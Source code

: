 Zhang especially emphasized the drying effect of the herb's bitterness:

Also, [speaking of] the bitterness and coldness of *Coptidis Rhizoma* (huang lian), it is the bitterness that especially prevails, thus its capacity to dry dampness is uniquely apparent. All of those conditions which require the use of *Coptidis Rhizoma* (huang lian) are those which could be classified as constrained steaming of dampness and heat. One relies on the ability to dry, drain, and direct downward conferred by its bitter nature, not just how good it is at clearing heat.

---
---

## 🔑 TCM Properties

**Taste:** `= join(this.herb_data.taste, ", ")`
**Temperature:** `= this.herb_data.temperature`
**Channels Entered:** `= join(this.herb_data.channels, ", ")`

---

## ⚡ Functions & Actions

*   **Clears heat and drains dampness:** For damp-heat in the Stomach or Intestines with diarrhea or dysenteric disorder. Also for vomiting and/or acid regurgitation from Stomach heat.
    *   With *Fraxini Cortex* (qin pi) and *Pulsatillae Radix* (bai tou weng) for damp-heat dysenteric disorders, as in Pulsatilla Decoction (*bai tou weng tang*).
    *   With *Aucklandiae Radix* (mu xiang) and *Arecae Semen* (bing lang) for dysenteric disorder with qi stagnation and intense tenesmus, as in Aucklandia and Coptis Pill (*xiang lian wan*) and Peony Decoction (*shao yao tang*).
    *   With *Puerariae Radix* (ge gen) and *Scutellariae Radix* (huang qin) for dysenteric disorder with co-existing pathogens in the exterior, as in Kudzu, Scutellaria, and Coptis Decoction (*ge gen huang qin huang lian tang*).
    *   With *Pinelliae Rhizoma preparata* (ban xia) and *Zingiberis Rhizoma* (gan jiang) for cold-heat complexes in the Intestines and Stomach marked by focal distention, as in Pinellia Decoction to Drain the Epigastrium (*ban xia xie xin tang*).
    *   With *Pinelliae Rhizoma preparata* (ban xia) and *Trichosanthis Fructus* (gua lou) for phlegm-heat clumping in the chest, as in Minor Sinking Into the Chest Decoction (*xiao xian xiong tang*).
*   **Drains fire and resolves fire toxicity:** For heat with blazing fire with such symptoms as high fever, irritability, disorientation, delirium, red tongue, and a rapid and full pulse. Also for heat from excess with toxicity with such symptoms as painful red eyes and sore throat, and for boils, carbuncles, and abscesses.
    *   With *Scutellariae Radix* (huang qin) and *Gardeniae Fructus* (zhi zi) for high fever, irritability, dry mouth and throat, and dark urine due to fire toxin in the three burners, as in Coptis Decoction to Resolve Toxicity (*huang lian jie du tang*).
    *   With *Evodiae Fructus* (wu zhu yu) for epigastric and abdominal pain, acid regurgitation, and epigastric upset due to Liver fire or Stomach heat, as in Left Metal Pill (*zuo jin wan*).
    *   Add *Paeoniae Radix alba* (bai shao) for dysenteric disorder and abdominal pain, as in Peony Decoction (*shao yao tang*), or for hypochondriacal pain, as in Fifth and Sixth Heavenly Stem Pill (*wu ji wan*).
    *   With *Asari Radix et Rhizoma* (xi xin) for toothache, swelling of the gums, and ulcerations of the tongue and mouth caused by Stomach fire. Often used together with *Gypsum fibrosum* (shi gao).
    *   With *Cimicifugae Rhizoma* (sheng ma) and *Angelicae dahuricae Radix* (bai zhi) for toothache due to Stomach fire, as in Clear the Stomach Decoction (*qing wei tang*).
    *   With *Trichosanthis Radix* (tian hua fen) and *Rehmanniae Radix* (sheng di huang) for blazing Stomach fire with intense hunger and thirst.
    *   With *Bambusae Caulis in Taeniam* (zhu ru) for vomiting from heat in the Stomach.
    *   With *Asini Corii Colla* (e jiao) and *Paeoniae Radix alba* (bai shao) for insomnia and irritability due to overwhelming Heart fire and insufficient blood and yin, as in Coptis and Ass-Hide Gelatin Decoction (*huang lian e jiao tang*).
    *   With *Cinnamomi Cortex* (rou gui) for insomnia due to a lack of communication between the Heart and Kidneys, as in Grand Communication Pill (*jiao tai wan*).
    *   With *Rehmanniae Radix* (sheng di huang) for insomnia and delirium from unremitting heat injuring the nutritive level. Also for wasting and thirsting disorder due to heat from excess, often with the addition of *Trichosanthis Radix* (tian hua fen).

- THE PROBLEM -
Sift the data above for lines with "Peony", then copy each one.

- WRITTEN ANSWER -
    *   With *Aucklandiae Radix* (mu xiang) and *Arecae Semen* (bing lang) for dysenteric disorder with qi stagnation and intense tenesmus, as in Aucklandia and Coptis Pill (*xiang lian wan*) and Peony Decoction (*shao yao tang*).
    *   Add *Paeoniae Radix alba* (bai shao) for dysenteric disorder and abdominal pain, as in Peony Decoction (*shao yao tang*), or for hypochondriacal pain, as in Fifth and Sixth Heavenly Stem Pill (*wu ji wan*).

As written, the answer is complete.